FUN: When the staff start to accept the change and they are sold to the idea by looking at the benefits of it. They start to enjoy the change. This is again a difficult part for HR or the department/person who is leading the change. As we know seeing is believing, the benefits have to be visible and on the surface. In terms of the organizational change, where all the organization is involved, the benefits can be increase in the organizational profits, bonuses to the employees, increase in employee satisfaction index etc. The change becomes a fun when all are involved and all the previous stages are crossed.
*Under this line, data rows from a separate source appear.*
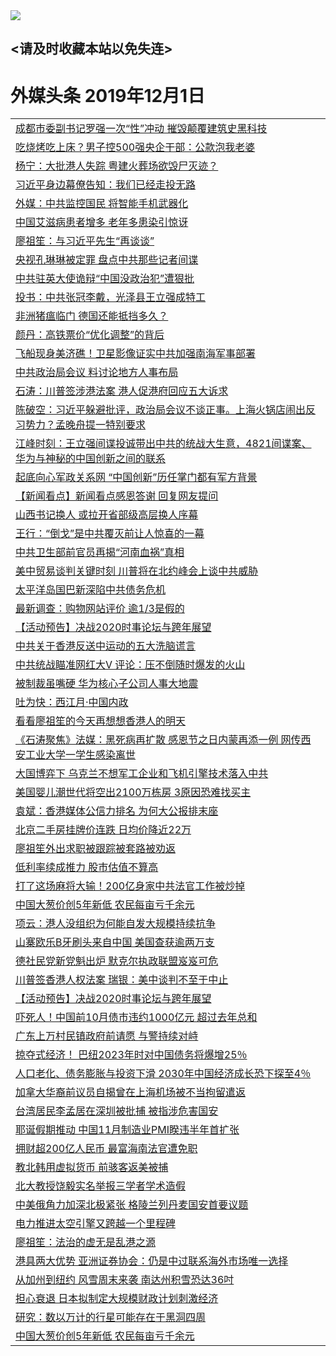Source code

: 
<tr>
  <td align=center><img src="https://cdn.jsdelivr.net/gh/gyoupiodf/im1/%E5%BE%AE%E4%BF%A1%E8%AF%B4%E6%98%8E4.jpg" /></td>  
</tr>

## <请及时收藏本站以免失连> </a>
# 外媒头条 2019年12月1日</a>

<table>

<tr><td colspan="2" align="left"><a href="https://xball.casa/oo.aspx?name=c1101258&key=eqxowaguscvmxdgc&from=gy">成都市委副书记罗强一次“性”冲动 摧毁颠覆建筑史黑科技</a></td></tr>
<tr><td colspan="2" align="left"><a href="https://xball.casa/oo.aspx?name=c1101317&key=eqxowaguscvmxdgc&from=gy">吃烧烤吃上床？男子控500强央企干部：公款泡我老婆</a></td></tr>
<tr><td colspan="2" align="left"><a href="https://xball.casa/oo.aspx?name=c1101311&key=eqxowaguscvmxdgc&from=gy">杨宁：大批港人失踪 粤建火葬场欲毁尸灭迹？</a></td></tr>
<tr><td colspan="2" align="left"><a href="https://xball.casa/oo.aspx?name=c1101332&key=eqxowaguscvmxdgc&from=gy">习近平身边幕僚告知：我们已经走投无路</a></td></tr>
<tr><td colspan="2" align="left"><a href="https://xball.casa/oo.aspx?name=c1101324&key=eqxowaguscvmxdgc&from=gy">外媒：中共监控国民 将智能手机武器化</a></td></tr>
<tr><td colspan="2" align="left"><a href="https://xball.casa/oo.aspx?name=c1101306&key=eqxowaguscvmxdgc&from=gy">中国艾滋病患者增多 老年多患染引惊讶</a></td></tr>
<tr><td colspan="2" align="left"><a href="https://xball.casa/oo.aspx?name=c1101264&key=eqxowaguscvmxdgc&from=gy">廖祖笙：与习近平先生“再谈谈”</a></td></tr>
<tr><td colspan="2" align="left"><a href="https://xball.casa/oo.aspx?name=c1101310&key=eqxowaguscvmxdgc&from=gy">央视孔琳琳被定罪 盘点中共那些记者间谍</a></td></tr>
<tr><td colspan="2" align="left"><a href="https://xball.casa/oo.aspx?name=c1101329&key=eqxowaguscvmxdgc&from=gy">中共驻英大使诡辩“中国没政治犯”遭狠批</a></td></tr>
<tr><td colspan="2" align="left"><a href="https://xball.casa/oo.aspx?name=c1101330&key=eqxowaguscvmxdgc&from=gy">投书：中共张冠李戴，光泽县王立强成特工</a></td></tr>
<tr><td colspan="2" align="left"><a href="https://xball.casa/oo.aspx?name=c1101307&key=eqxowaguscvmxdgc&from=gy">非洲猪瘟临门 德国还能抵挡多久？</a></td></tr>
<tr><td colspan="2" align="left"><a href="https://xball.casa/oo.aspx?name=c1101294&key=eqxowaguscvmxdgc&from=gy">颜丹：高铁票价“优化调整”的背后</a></td></tr>
<tr><td colspan="2" align="left"><a href="https://xball.casa/oo.aspx?name=c1101316&key=eqxowaguscvmxdgc&from=gy">飞船现身美济礁！卫星影像证实中共加强南海军事部署</a></td></tr>
<tr><td colspan="2" align="left"><a href="https://xball.casa/oo.aspx?name=c1101298&key=eqxowaguscvmxdgc&from=gy">中共政治局会议 料讨论地方人事布局</a></td></tr>
<tr><td colspan="2" align="left"><a href="https://xball.casa/oo.aspx?name=c816850&key=eqxowaguscvmxdgc&from=gy">石涛：川普签涉港法案 港人促港府回应五大诉求</a></td></tr>
<tr><td colspan="2" align="left"><a href="https://xball.casa/oo.aspx?name=c816932&key=eqxowaguscvmxdgc&from=gy">陈破空：习近平躲避批评，政治局会议不谈正事。上海火锅店闹出反习势力？孟晚舟提一特别要求</a></td></tr>
<tr><td colspan="2" align="left"><a href="https://xball.casa/oo.aspx?name=c922850&key=eqxowaguscvmxdgc&from=gy">江峰时刻：王立强间谍投诚带出中共的统战大生意，4821间谍案、华为与神秘的中国创新之间的联系</a></td></tr>
<tr><td colspan="2" align="left"><a href="https://xball.casa/oo.aspx?name=c1101257&key=eqxowaguscvmxdgc&from=gy">起底向心军政关系网 “中国创新”历任掌门都有军方背景</a></td></tr>
<tr><td colspan="2" align="left"><a href="https://xball.casa/oo.aspx?name=c1101323&key=eqxowaguscvmxdgc&from=gy">【新闻看点】新闻看点感恩答谢 回复网友提问</a></td></tr>
<tr><td colspan="2" align="left"><a href="https://xball.casa/oo.aspx?name=c1101280&key=eqxowaguscvmxdgc&from=gy">山西书记换人 或拉开省部级高层换人序幕</a></td></tr>
<tr><td colspan="2" align="left"><a href="https://xball.casa/oo.aspx?name=c1101288&key=eqxowaguscvmxdgc&from=gy">王行：“倒戈”是中共覆灭前让人惊喜的一幕</a></td></tr>
<tr><td colspan="2" align="left"><a href="https://xball.casa/oo.aspx?name=c1101328&key=eqxowaguscvmxdgc&from=gy">中共卫生部前官员再揭“河南血祸”真相</a></td></tr>
<tr><td colspan="2" align="left"><a href="https://xball.casa/oo.aspx?name=c1101289&key=eqxowaguscvmxdgc&from=gy">美中贸易谈判关键时刻 川普将在北约峰会上谈中共威胁</a></td></tr>
<tr><td colspan="2" align="left"><a href="https://xball.casa/oo.aspx?name=c1101309&key=eqxowaguscvmxdgc&from=gy">太平洋岛国巴新深陷中共债务危机</a></td></tr>
<tr><td colspan="2" align="left"><a href="https://xball.casa/oo.aspx?name=c1101315&key=eqxowaguscvmxdgc&from=gy">最新调查：购物网站评价 逾1/3是假的</a></td></tr>
<tr><td colspan="2" align="left"><a href="https://xball.casa/oo.aspx?name=c1101293&key=eqxowaguscvmxdgc&from=gy">【活动预告】决战2020时事论坛与跨年展望</a></td></tr>
<tr><td colspan="2" align="left"><a href="https://xball.casa/oo.aspx?name=c1101297&key=eqxowaguscvmxdgc&from=gy">中共关于香港反送中运动的五大洗脑谎言</a></td></tr>
<tr><td colspan="2" align="left"><a href="https://xball.casa/oo.aspx?name=c1101334&key=eqxowaguscvmxdgc&from=gy">中共统战瞄准网红大V 评论：压不倒随时爆发的火山</a></td></tr>
<tr><td colspan="2" align="left"><a href="https://xball.casa/oo.aspx?name=c1101285&key=eqxowaguscvmxdgc&from=gy">被制裁虽嘴硬 华为核心子公司人事大地震</a></td></tr>
<tr><td colspan="2" align="left"><a href="https://xball.casa/oo.aspx?name=c1101325&key=eqxowaguscvmxdgc&from=gy">吐为快：西江月·中国内政</a></td></tr>
<tr><td colspan="2" align="left"><a href="https://xball.casa/oo.aspx?name=c1101265&key=eqxowaguscvmxdgc&from=gy">看看廖祖笙的今天再想想香港人的明天</a></td></tr>
<tr><td colspan="2" align="left"><a href="https://xball.casa/oo.aspx?name=c1101283&key=eqxowaguscvmxdgc&from=gy">《石涛聚焦》法媒：黑死病再扩散 感恩节之日内蒙再添一例 网传西安工业大学一学生感染离世</a></td></tr>
<tr><td colspan="2" align="left"><a href="https://xball.casa/oo.aspx?name=c1101299&key=eqxowaguscvmxdgc&from=gy">大国博弈下 乌克兰不想军工企业和飞机引擎技术落入中共</a></td></tr>
<tr><td colspan="2" align="left"><a href="https://xball.casa/oo.aspx?name=c1101314&key=eqxowaguscvmxdgc&from=gy">美国婴儿潮世代将空出2100万栋房 3原因恐难找买主</a></td></tr>
<tr><td colspan="2" align="left"><a href="https://xball.casa/oo.aspx?name=c1101281&key=eqxowaguscvmxdgc&from=gy">袁斌：香港媒体公信力排名 为何大公报排末座</a></td></tr>
<tr><td colspan="2" align="left"><a href="https://xball.casa/oo.aspx?name=c1101304&key=eqxowaguscvmxdgc&from=gy">北京二手房挂牌价连跌 日均价降近22万</a></td></tr>
<tr><td colspan="2" align="left"><a href="https://xball.casa/oo.aspx?name=c1101263&key=eqxowaguscvmxdgc&from=gy">廖祖笙外出求职被跟踪被套路被劝返</a></td></tr>
<tr><td colspan="2" align="left"><a href="https://xball.casa/oo.aspx?name=c1101318&key=eqxowaguscvmxdgc&from=gy">低利率续成推力 股市估值不算高</a></td></tr>
<tr><td colspan="2" align="left"><a href="https://xball.casa/oo.aspx?name=c1101349&key=eqxowaguscvmxdgc&from=gy">打了这场麻将大输！200亿身家中共法官工作被炒掉</a></td></tr>
<tr><td colspan="2" align="left"><a href="https://xball.casa/oo.aspx?name=c1101327&key=eqxowaguscvmxdgc&from=gy">中国大葱价创5年新低 农民每亩亏千余元</a></td></tr>
<tr><td colspan="2" align="left"><a href="https://xball.casa/oo.aspx?name=c1101282&key=eqxowaguscvmxdgc&from=gy">项云：港人没组织为何能自发大规模持续抗争</a></td></tr>
<tr><td colspan="2" align="left"><a href="https://xball.casa/oo.aspx?name=c1101305&key=eqxowaguscvmxdgc&from=gy">山寨欧乐B牙刷头来自中国 美国查获逾两万支</a></td></tr>
<tr><td colspan="2" align="left"><a href="https://xball.casa/oo.aspx?name=c1101331&key=eqxowaguscvmxdgc&from=gy">德社民党新党魁出炉 默克尔执政联盟岌岌可危</a></td></tr>
<tr><td colspan="2" align="left"><a href="https://xball.casa/oo.aspx?name=c1101296&key=eqxowaguscvmxdgc&from=gy">川普签香港人权法案 瑞银：美中谈判不至于中止</a></td></tr>
<tr><td colspan="2" align="left"><a href="https://xball.casa/oo.aspx?name=c1101312&key=eqxowaguscvmxdgc&from=gy">【活动预告】决战2020时事论坛与跨年展望</a></td></tr>
<tr><td colspan="2" align="left"><a href="https://xball.casa/oo.aspx?name=c1101266&key=eqxowaguscvmxdgc&from=gy">吓死人！中国前10月债市违约1000亿元 超过去年总和</a></td></tr>
<tr><td colspan="2" align="left"><a href="https://xball.casa/oo.aspx?name=c1101308&key=eqxowaguscvmxdgc&from=gy">广东上万村民镇政府前请愿 与警持续对峙</a></td></tr>
<tr><td colspan="2" align="left"><a href="https://xball.casa/oo.aspx?name=c1101269&key=eqxowaguscvmxdgc&from=gy">掠夺式经济！ 巴纽2023年时对中国债务将爆增25％</a></td></tr>
<tr><td colspan="2" align="left"><a href="https://xball.casa/oo.aspx?name=c1101268&key=eqxowaguscvmxdgc&from=gy">人口老化、债务膨胀与投资下滑 2030年中国经济成长恐下探至4％</a></td></tr>
<tr><td colspan="2" align="left"><a href="https://xball.casa/oo.aspx?name=c1101303&key=eqxowaguscvmxdgc&from=gy">加拿大华裔前议员自揭曾在上海机场被不当拘留遣返</a></td></tr>
<tr><td colspan="2" align="left"><a href="https://xball.casa/oo.aspx?name=c1101333&key=eqxowaguscvmxdgc&from=gy">台湾居民李孟居在深圳被批捕 被指涉危害国安</a></td></tr>
<tr><td colspan="2" align="left"><a href="https://xball.casa/oo.aspx?name=c1101295&key=eqxowaguscvmxdgc&from=gy">耶诞假期推动 中国11月制造业PMI睽违半年首扩张</a></td></tr>
<tr><td colspan="2" align="left"><a href="https://xball.casa/oo.aspx?name=c1101302&key=eqxowaguscvmxdgc&from=gy">拥财超200亿人民币 最富海南法官遭免职</a></td></tr>
<tr><td colspan="2" align="left"><a href="https://xball.casa/oo.aspx?name=c1101301&key=eqxowaguscvmxdgc&from=gy">教北韩用虚拟货币 前骇客返美被捕</a></td></tr>
<tr><td colspan="2" align="left"><a href="https://xball.casa/oo.aspx?name=c1101335&key=eqxowaguscvmxdgc&from=gy">北大教授饶毅实名举报三学者学术造假</a></td></tr>
<tr><td colspan="2" align="left"><a href="https://xball.casa/oo.aspx?name=c1101267&key=eqxowaguscvmxdgc&from=gy">中美俄角力加深北极紧张 格陵兰列丹麦国安首要议题</a></td></tr>
<tr><td colspan="2" align="left"><a href="https://xball.casa/oo.aspx?name=c1101352&key=eqxowaguscvmxdgc&from=gy">电力推进太空引擎又跨越一个里程碑</a></td></tr>
<tr><td colspan="2" align="left"><a href="https://xball.casa/oo.aspx?name=c1101284&key=eqxowaguscvmxdgc&from=gy">廖祖笙：法治的虚无是乱港之源</a></td></tr>
<tr><td colspan="2" align="left"><a href="https://xball.casa/oo.aspx?name=c1101286&key=eqxowaguscvmxdgc&from=gy">港具两大优势 亚洲证券协会：仍是中过联系海外市场唯一选择</a></td></tr>
<tr><td colspan="2" align="left"><a href="https://xball.casa/oo.aspx?name=c1101313&key=eqxowaguscvmxdgc&from=gy">从加州到纽约 风雪周末来袭 南达州积雪恐达36吋</a></td></tr>
<tr><td colspan="2" align="left"><a href="https://xball.casa/oo.aspx?name=c1101300&key=eqxowaguscvmxdgc&from=gy">担心衰退 日本拟制定大规模财政计划刺激经济</a></td></tr>
<tr><td colspan="2" align="left"><a href="https://xball.casa/oo.aspx?name=c1101351&key=eqxowaguscvmxdgc&from=gy">研究：数以万计的行星可能存在于黑洞四周</a></td></tr>
<tr><td colspan="2" align="left"><a href="https://xball.casa/oo.aspx?name=c1101350&key=eqxowaguscvmxdgc&from=gy">中国大葱价创5年新低 农民每亩亏千余元</a></td></tr>


</table>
Transform: Once we accept and have fun with change, we start to transform ourselves accordingly. The transformation is the rightful end of a certain change. If we are not transformed we may have not adopted the change as it is, and whenever, we get a chance we may get back to the previous practice or self. Transformation is the paradigm shift, a 180 degree shift to the new era. A new identity of self and the organization. Transformation is the most important end of a given change process. The organizations that do not transform with the changing scenarios, lose their identity and competitive punch. There are many organization who love change………they go through the process of confusion, resistance, acceptance and fun but fail to make a system (transform) for their changed process. If they fail to transform their is every likelihood that they fall back to the same old process when the force of change is taken away. In the example of appraisal systems the transformation demands that the new appraisal system is sync with the values of the organization. Favouritism and personal likes and dislikes are catastrophic menaces. Appraisal systems are bull dozed by such menaces. If a transformation is required the organization would have to desists its habit of favoritism if it want to live longer with a changed process.